Urgent algebra help ;c
Write the 10th term of the sequence.

Answer 1

okay

Answer 2

what's the common ratio?

Answer 3

5 ?

Answer 4

well.. \(\large \begin{array}{llll}
625&125&25&...\\
\hline\\
&\frac{625}{5}&\frac{125}{5}
\end{array}\)

Answer 5

\(\large \begin{array}{llll}
a_1\\
\downarrow \\
625&125&25&...\\
\hline\\
&625 \cdot \frac{1}{5}&125\cdot \frac{1}{5}\\
&&\qquad \ \uparrow \\
&&r=\textit{common ratio}
\end{array}\qquad \bf \large a_n=a_1\cdot r^{n-1}\\ \quad \\
\Large a_{{\color{red}{ 10}}}=a_1\cdot r^{{\color{red}{ 10}}-1}\)

Answer 6

okay im kinda confused

Answer 7

ok.... where?

Answer 8

do I plug in 1/5 in 'r'?

Answer 9

yes, that's the common ratio in the geometric sequence
notice that to get the next term, you just multiply the previous one by 1/5

Answer 10

Notice that each successive term of the sequence 625,125,25,.. is 1/5 of the preceding term, so, yes, 1/5 is the common ratio.

Can you now write a formula a sub n for the nth term of this sequence? Once you have that, you can easily predict the 10th term by letting n=10.

Answer 11

I got \[\frac{ 1 }{ 3125 }\] ?

Answer 12

is it A?

Answer 13

@jdoe0001 @mathmale

Answer 14

Tima-Shorty,

I did suggest this earlier:

Notice that each successive term of the sequence 625,125,25,.. is 1/5 of the preceding term, so, yes, 1/5 is the common ratio.

Can you now write a formula a sub n for the nth term of this sequence? Once you have that, you can easily predict the 10th term by letting n=10.

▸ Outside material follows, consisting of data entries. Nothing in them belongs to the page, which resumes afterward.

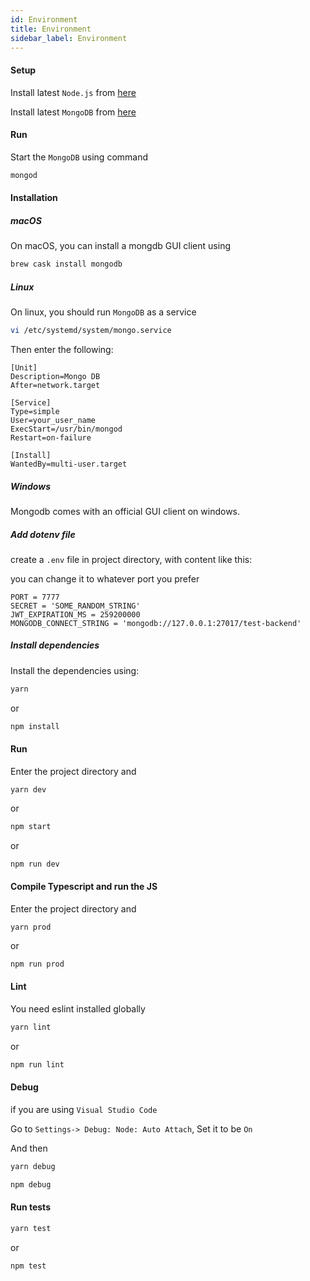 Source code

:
```yaml
---
id: Environment
title: Environment
sidebar_label: Environment
---
```


#### Setup

Install latest `Node.js` from [here](https://nodejs.org/en/download/)

Install latest `MongoDB` from [here](https://www.mongodb.com/download-center/community)

#### Run

Start the `MongoDB` using command

```bash
mongod
```

#### Installation

##### macOS

On macOS, you can install a mongdb GUI client using

```bash
brew cask install mongodb
```

##### Linux

On linux, you should run `MongoDB` as a service

```bash
vi /etc/systemd/system/mongo.service
```

Then enter the following:

```plaintext
[Unit]
Description=Mongo DB
After=network.target

[Service]
Type=simple
User=your_user_name
ExecStart=/usr/bin/mongod
Restart=on-failure

[Install]
WantedBy=multi-user.target
```

##### Windows

Mongodb comes with an official GUI client on windows.

##### Add dotenv file

create a `.env` file in project directory, with content like this:

you can change it to whatever port you prefer

```plaintext
PORT = 7777
SECRET = 'SOME_RANDOM_STRING'
JWT_EXPIRATION_MS = 259200000
MONGODB_CONNECT_STRING = 'mongodb://127.0.0.1:27017/test-backend'
```

##### Install dependencies

Install the dependencies using:

```bash
yarn
```

or

```bash
npm install
```

#### Run

Enter the project directory and

```shell
yarn dev
```

or

```bash
npm start
```

or

```bash
npm run dev
```

#### Compile Typescript and run the JS

Enter the project directory and

```shell
yarn prod
```

or

```bash
npm run prod
```

#### Lint

You need eslint installed globally

```bash
yarn lint
```

or

```bash
npm run lint
```

#### Debug

if you are using `Visual Studio Code`

Go to `Settings-> Debug: Node: Auto Attach`, Set it to be `On`

And then

```bash
yarn debug
```

```bash
npm debug
```

#### Run tests

```bash
yarn test
```

or

```bash
npm test
```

Coming up with such a formula is an important skill in sequences and series.

Answer 15

is it A? \(\large \checkmark\)

Answer 16

With all due respect to y our wishes, Tima-Shorty, I'd much rather help you understand the underlying concept here, which is prediction of the nth term of a sequence. Twice you have not responded to my suggestion that you try writing a formula for that.